- TASK OBJECTIVE -
Please copy all of the data that follows exactly, leaving any pictures out.

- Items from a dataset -

*** Block opens ***

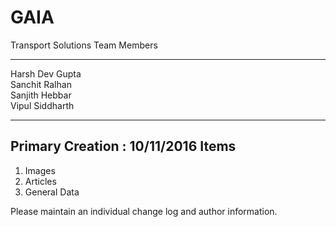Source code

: # GAIA
Transport Solutions
Team Members
****
Harsh Dev Gupta  
Sanchit Ralhan   
Sanjith Hebbar  
Vipul Siddharth  
****
Primary Creation : 10/11/2016
Items
----
1. Images
2. Articles
3. General Data 

Please maintain an individual change log and author information.
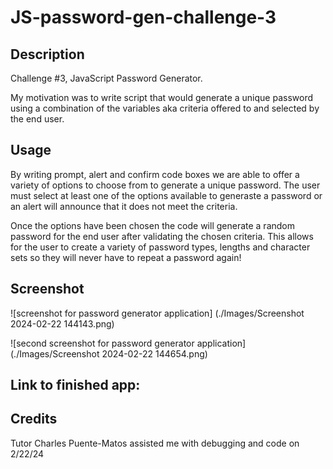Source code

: # JS-password-gen-challenge-3

## Description
Challenge #3, JavaScript Password Generator. 

My motivation was to write script that would generate a unique password using a combination of the variables aka criteria offered to and selected by the end user. 

## Usage
By writing prompt, alert and confirm code boxes we are able to offer a variety of options to choose from to generate a unique password. The user must select at least one of the options available to generaste a password or an alert will announce that it does not meet the criteria. 

Once the options have been chosen the code will generate a random password for the end user after validating the chosen criteria. This allows for the user to create a variety of password types, lengths and character sets so they will never have to repeat a password again! 

## Screenshot
![screenshot for password generator application] (./Images/Screenshot 2024-02-22 144143.png)

![second screenshot for password generator application] (./Images/Screenshot 2024-02-22 144654.png)

## Link to finished app:

## Credits

Tutor Charles Puente-Matos assisted me with debugging and code on 2/22/24 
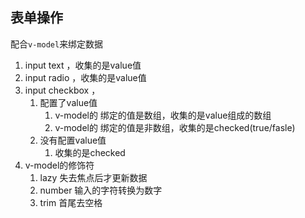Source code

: ## 表单操作

配合`v-model`来绑定数据

1. input text ，收集的是value值
2. input radio ，收集的是value值
3. input checkbox ，
   1. 配置了value值
      1. v-model的 绑定的值是数组，收集的是value组成的数组
      2. v-model的 绑定的值是非数组，收集的是checked(true/fasle)
   2. 没有配置value值
      1. 收集的是checked
4. v-model的修饰符
   1. lazy 失去焦点后才更新数据
   2. number 输入的字符转换为数字
   3. trim 首尾去空格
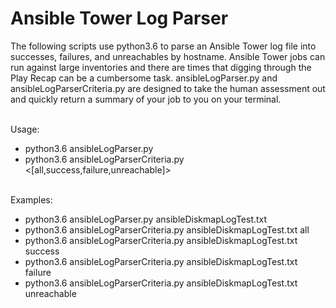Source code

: <h1>Ansible Tower Log Parser</h1>
<body>
<p>
The following scripts use python3.6 to parse an Ansible Tower log file into successes, failures, and unreachables by hostname. Ansible Tower jobs can run against large inventories and there are times that digging through the Play Recap can be a cumbersome task.
ansibleLogParser.py and ansibleLogParserCriteria.py are designed to take the human assessment out and quickly return a summary of your job to you on your terminal.
</p>
<br>
Usage:
<ul>
<li>python3.6 ansibleLogParser.py <logfile></li>
<li>python3.6 ansibleLogParserCriteria.py <logfile> <[all,success,failure,unreachable]></li>
</ul>
<br>
Examples:
<ul>
<li>python3.6 ansibleLogParser.py ansibleDiskmapLogTest.txt</li>
<li>python3.6 ansibleLogParserCriteria.py ansibleDiskmapLogTest.txt all</li>
<li>python3.6 ansibleLogParserCriteria.py ansibleDiskmapLogTest.txt success</li>
<li>python3.6 ansibleLogParserCriteria.py ansibleDiskmapLogTest.txt failure</li>
<li>python3.6 ansibleLogParserCriteria.py ansibleDiskmapLogTest.txt unreachable</li>
</body>
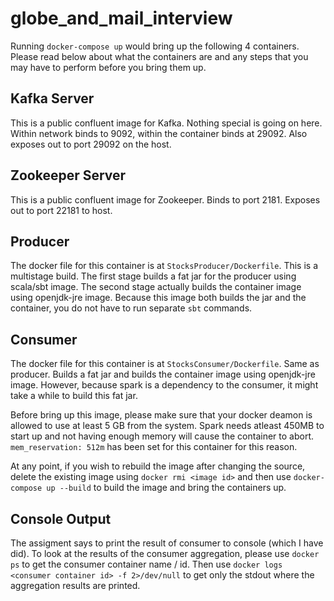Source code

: # globe_and_mail_interview

Running `docker-compose up` would bring up the following 4 containers. Please read below about what the containers are and any steps that you may have to perform before you bring them up.

## Kafka Server
This is a public confluent image for Kafka. Nothing special is going on here. Within network binds to 9092, within the container binds at 29092. Also exposes out to port 29092 on the host.

## Zookeeper Server
This is a public confluent image for Zookeeper. Binds to port 2181. Exposes out to port 22181 to host.

## Producer
The docker file for this container is at `StocksProducer/Dockerfile`. This is a multistage build. The first stage builds a fat jar for the producer using scala/sbt image. The second stage actually builds the container image using openjdk-jre image. Because this image both builds the jar and the container, you do not have to run separate `sbt` commands.

## Consumer
The docker file for this container is at `StocksConsumer/Dockerfile`. Same as producer. Builds a fat jar and builds the container image using openjdk-jre image. However, because spark is a dependency to the consumer, it might take a while to build this fat jar.

Before bring up this image, please make sure that your docker deamon is allowed to use at least 5 GB from the system. Spark needs atleast 450MB to start up and not having enough memory will cause the container to abort. `mem_reservation: 512m` has been set for this container for this reason.


At any point, if you wish to rebuild the image after changing the source, delete the existing image using `docker rmi <image id>` and then use `docker-compose up --build` to build the image and bring the containers up.

## Console Output
The assigment says to print the result of consumer to console (which I have did). To look at the results of the consumer aggregation, please use `docker ps` to get the consumer container name / id. Then use `docker logs <consumer container id> -f 2>/dev/null` to get only the stdout where the aggregation results are printed.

*** Block closes ***

- RESULT -
Source code

: # GAIA
Transport Solutions
Team Members
****
Harsh Dev Gupta  
Sanchit Ralhan   
Sanjith Hebbar  
Vipul Siddharth  
****
Primary Creation : 10/11/2016
Items
----
1. Images
2. Articles
3. General Data 

Please maintain an individual change log and author information.
Source code

: # JS-password-gen-challenge-3

## Description
Challenge #3, JavaScript Password Generator. 

My motivation was to write script that would generate a unique password using a combination of the variables aka criteria offered to and selected by the end user. 

## Usage
By writing prompt, alert and confirm code boxes we are able to offer a variety of options to choose from to generate a unique password. The user must select at least one of the options available to generaste a password or an alert will announce that it does not meet the criteria. 

Once the options have been chosen the code will generate a random password for the end user after validating the chosen criteria. This allows for the user to create a variety of password types, lengths and character sets so they will never have to repeat a password again! 

## Screenshot
![screenshot for password generator application] (./Images/Screenshot 2024-02-22 144143.png)

![second screenshot for password generator application] (./Images/Screenshot 2024-02-22 144654.png)

## Link to finished app:

## Credits

Tutor Charles Puente-Matos assisted me with debugging and code on 2/22/24 
Source code

: ## 表单操作

配合`v-model`来绑定数据

1. input text ，收集的是value值
2. input radio ，收集的是value值
3. input checkbox ，
   1. 配置了value值
      1. v-model的 绑定的值是数组，收集的是value组成的数组
      2. v-model的 绑定的值是非数组，收集的是checked(true/fasle)
   2. 没有配置value值
      1. 收集的是checked
4. v-model的修饰符
   1. lazy 失去焦点后才更新数据
   2. number 输入的字符转换为数字
   3. trim 首尾去空格
Source code

: <h1>Ansible Tower Log Parser</h1>
<body>
<p>
The following scripts use python3.6 to parse an Ansible Tower log file into successes, failures, and unreachables by hostname. Ansible Tower jobs can run against large inventories and there are times that digging through the Play Recap can be a cumbersome task.
ansibleLogParser.py and ansibleLogParserCriteria.py are designed to take the human assessment out and quickly return a summary of your job to you on your terminal.
</p>
<br>
Usage:
<ul>
<li>python3.6 ansibleLogParser.py <logfile></li>
<li>python3.6 ansibleLogParserCriteria.py <logfile> <[all,success,failure,unreachable]></li>
</ul>
<br>
Examples:
<ul>
<li>python3.6 ansibleLogParser.py ansibleDiskmapLogTest.txt</li>
<li>python3.6 ansibleLogParserCriteria.py ansibleDiskmapLogTest.txt all</li>
<li>python3.6 ansibleLogParserCriteria.py ansibleDiskmapLogTest.txt success</li>
<li>python3.6 ansibleLogParserCriteria.py ansibleDiskmapLogTest.txt failure</li>
<li>python3.6 ansibleLogParserCriteria.py ansibleDiskmapLogTest.txt unreachable</li>
</body>
Source code

: # globe_and_mail_interview

Running `docker-compose up` would bring up the following 4 containers. Please read below about what the containers are and any steps that you may have to perform before you bring them up.

## Kafka Server
This is a public confluent image for Kafka. Nothing special is going on here. Within network binds to 9092, within the container binds at 29092. Also exposes out to port 29092 on the host.

## Zookeeper Server
This is a public confluent image for Zookeeper. Binds to port 2181. Exposes out to port 22181 to host.

## Producer
The docker file for this container is at `StocksProducer/Dockerfile`. This is a multistage build. The first stage builds a fat jar for the producer using scala/sbt image. The second stage actually builds the container image using openjdk-jre image. Because this image both builds the jar and the container, you do not have to run separate `sbt` commands.

## Consumer
The docker file for this container is at `StocksConsumer/Dockerfile`. Same as producer. Builds a fat jar and builds the container image using openjdk-jre image. However, because spark is a dependency to the consumer, it might take a while to build this fat jar.

Before bring up this image, please make sure that your docker deamon is allowed to use at least 5 GB from the system. Spark needs atleast 450MB to start up and not having enough memory will cause the container to abort. `mem_reservation: 512m` has been set for this container for this reason.


At any point, if you wish to rebuild the image after changing the source, delete the existing image using `docker rmi <image id>` and then use `docker-compose up --build` to build the image and bring the containers up.

## Console Output
The assigment says to print the result of consumer to console (which I have did). To look at the results of the consumer aggregation, please use `docker ps` to get the consumer container name / id. Then use `docker logs <consumer container id> -f 2>/dev/null` to get only the stdout where the aggregation results are printed.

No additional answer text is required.